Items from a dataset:
::::

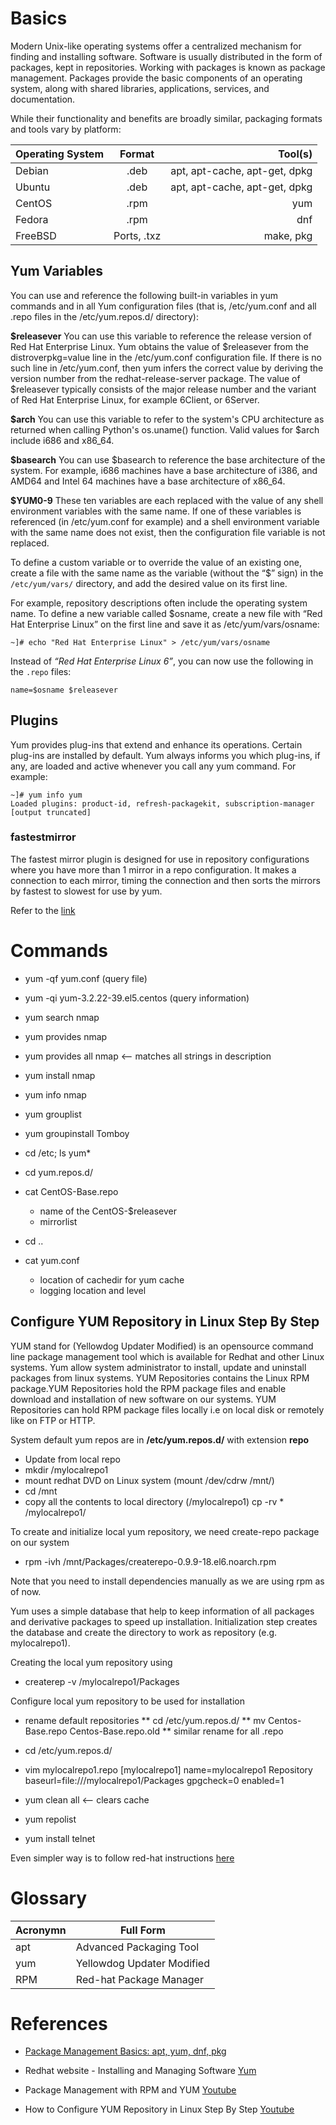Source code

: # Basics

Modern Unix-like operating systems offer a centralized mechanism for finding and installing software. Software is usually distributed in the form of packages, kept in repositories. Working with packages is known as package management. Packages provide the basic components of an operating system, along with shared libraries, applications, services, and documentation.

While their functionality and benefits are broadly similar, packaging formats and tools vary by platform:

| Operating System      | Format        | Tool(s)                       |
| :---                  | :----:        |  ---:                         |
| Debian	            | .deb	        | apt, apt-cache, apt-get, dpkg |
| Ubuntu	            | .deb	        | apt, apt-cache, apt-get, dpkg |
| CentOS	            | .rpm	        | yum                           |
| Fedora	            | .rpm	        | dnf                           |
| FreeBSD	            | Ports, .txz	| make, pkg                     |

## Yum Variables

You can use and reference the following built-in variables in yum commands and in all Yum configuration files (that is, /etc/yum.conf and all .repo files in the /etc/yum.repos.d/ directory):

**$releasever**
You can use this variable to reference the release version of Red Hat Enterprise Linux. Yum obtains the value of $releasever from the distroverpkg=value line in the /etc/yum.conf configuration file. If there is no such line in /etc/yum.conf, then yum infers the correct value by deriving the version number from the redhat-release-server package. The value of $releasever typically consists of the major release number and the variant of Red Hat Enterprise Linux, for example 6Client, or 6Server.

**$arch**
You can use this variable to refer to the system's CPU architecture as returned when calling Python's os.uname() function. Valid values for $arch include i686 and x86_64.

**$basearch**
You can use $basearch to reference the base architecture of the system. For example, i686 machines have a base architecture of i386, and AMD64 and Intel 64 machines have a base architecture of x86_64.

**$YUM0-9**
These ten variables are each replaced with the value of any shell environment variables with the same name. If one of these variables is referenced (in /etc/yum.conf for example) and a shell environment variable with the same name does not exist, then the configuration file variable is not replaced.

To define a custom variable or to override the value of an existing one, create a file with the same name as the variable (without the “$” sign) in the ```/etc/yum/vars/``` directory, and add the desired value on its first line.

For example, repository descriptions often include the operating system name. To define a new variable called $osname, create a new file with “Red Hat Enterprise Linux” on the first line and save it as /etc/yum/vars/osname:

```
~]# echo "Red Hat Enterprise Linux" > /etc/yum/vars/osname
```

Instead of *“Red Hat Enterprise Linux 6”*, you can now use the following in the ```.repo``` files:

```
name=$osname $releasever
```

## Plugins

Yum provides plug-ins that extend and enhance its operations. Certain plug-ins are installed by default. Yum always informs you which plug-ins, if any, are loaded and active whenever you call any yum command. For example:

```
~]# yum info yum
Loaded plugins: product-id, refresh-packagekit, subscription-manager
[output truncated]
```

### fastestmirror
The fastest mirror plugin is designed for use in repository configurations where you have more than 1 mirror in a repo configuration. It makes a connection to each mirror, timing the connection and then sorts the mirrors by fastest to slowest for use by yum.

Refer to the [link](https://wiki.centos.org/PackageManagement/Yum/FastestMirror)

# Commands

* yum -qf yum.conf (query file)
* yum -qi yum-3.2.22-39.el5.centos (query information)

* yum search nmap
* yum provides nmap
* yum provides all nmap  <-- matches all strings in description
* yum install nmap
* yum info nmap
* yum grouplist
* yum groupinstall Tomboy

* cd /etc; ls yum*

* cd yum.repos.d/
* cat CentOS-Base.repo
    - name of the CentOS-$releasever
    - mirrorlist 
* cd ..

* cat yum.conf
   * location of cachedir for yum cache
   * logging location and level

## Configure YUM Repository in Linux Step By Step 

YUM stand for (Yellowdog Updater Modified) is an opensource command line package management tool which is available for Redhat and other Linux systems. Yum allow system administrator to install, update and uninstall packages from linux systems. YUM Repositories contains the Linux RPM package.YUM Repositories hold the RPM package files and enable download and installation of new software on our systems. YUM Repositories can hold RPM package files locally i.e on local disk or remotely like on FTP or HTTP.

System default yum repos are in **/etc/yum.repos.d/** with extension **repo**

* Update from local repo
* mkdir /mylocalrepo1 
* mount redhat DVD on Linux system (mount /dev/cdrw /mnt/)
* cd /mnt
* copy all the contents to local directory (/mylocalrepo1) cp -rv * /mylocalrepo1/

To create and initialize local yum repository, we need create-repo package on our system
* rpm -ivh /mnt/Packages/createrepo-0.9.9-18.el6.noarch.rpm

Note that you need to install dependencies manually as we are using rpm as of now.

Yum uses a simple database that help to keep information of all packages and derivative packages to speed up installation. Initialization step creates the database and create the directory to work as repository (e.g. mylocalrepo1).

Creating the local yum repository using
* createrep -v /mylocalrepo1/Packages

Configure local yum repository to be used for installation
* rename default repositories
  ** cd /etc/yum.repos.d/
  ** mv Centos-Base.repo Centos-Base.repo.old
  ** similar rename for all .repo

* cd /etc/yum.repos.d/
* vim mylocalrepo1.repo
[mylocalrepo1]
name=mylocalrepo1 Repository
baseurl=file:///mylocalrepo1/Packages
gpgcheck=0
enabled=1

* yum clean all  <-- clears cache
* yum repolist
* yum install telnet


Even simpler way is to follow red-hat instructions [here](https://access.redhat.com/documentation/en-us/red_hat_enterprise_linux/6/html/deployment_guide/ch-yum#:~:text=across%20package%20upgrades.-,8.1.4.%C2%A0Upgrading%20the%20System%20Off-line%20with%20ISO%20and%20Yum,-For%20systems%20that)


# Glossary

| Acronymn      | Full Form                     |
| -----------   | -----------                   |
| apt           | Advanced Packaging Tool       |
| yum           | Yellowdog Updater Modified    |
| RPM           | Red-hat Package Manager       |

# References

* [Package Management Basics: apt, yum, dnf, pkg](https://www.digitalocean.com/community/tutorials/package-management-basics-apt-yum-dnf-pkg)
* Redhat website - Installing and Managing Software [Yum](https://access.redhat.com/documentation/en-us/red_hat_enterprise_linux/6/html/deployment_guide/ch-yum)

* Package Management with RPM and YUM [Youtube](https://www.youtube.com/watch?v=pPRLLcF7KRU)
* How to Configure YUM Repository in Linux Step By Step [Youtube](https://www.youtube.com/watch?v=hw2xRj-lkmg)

::::

* **TASK BRIEF**: Copy the lines above exactly, beginning at the line that has "yum-3.2.22-39.el5.centos (query information)" and stopping after the line that has "rename default repositories", and omit the rest.

* **ANSWER SPACE**:
* yum -qi yum-3.2.22-39.el5.centos (query information)

* yum search nmap
* yum provides nmap
* yum provides all nmap  <-- matches all strings in description
* yum install nmap
* yum info nmap
* yum grouplist
* yum groupinstall Tomboy

* cd /etc; ls yum*

* cd yum.repos.d/
* cat CentOS-Base.repo
    - name of the CentOS-$releasever
    - mirrorlist 
* cd ..

* cat yum.conf
   * location of cachedir for yum cache
   * logging location and level

## Configure YUM Repository in Linux Step By Step 

YUM stand for (Yellowdog Updater Modified) is an opensource command line package management tool which is available for Redhat and other Linux systems. Yum allow system administrator to install, update and uninstall packages from linux systems. YUM Repositories contains the Linux RPM package.YUM Repositories hold the RPM package files and enable download and installation of new software on our systems. YUM Repositories can hold RPM package files locally i.e on local disk or remotely like on FTP or HTTP.

System default yum repos are in **/etc/yum.repos.d/** with extension **repo**

* Update from local repo
* mkdir /mylocalrepo1 
* mount redhat DVD on Linux system (mount /dev/cdrw /mnt/)
* cd /mnt
* copy all the contents to local directory (/mylocalrepo1) cp -rv * /mylocalrepo1/

To create and initialize local yum repository, we need create-repo package on our system
* rpm -ivh /mnt/Packages/createrepo-0.9.9-18.el6.noarch.rpm

Note that you need to install dependencies manually as we are using rpm as of now.

Yum uses a simple database that help to keep information of all packages and derivative packages to speed up installation. Initialization step creates the database and create the directory to work as repository (e.g. mylocalrepo1).

Creating the local yum repository using
* createrep -v /mylocalrepo1/Packages

Configure local yum repository to be used for installation
* rename default repositories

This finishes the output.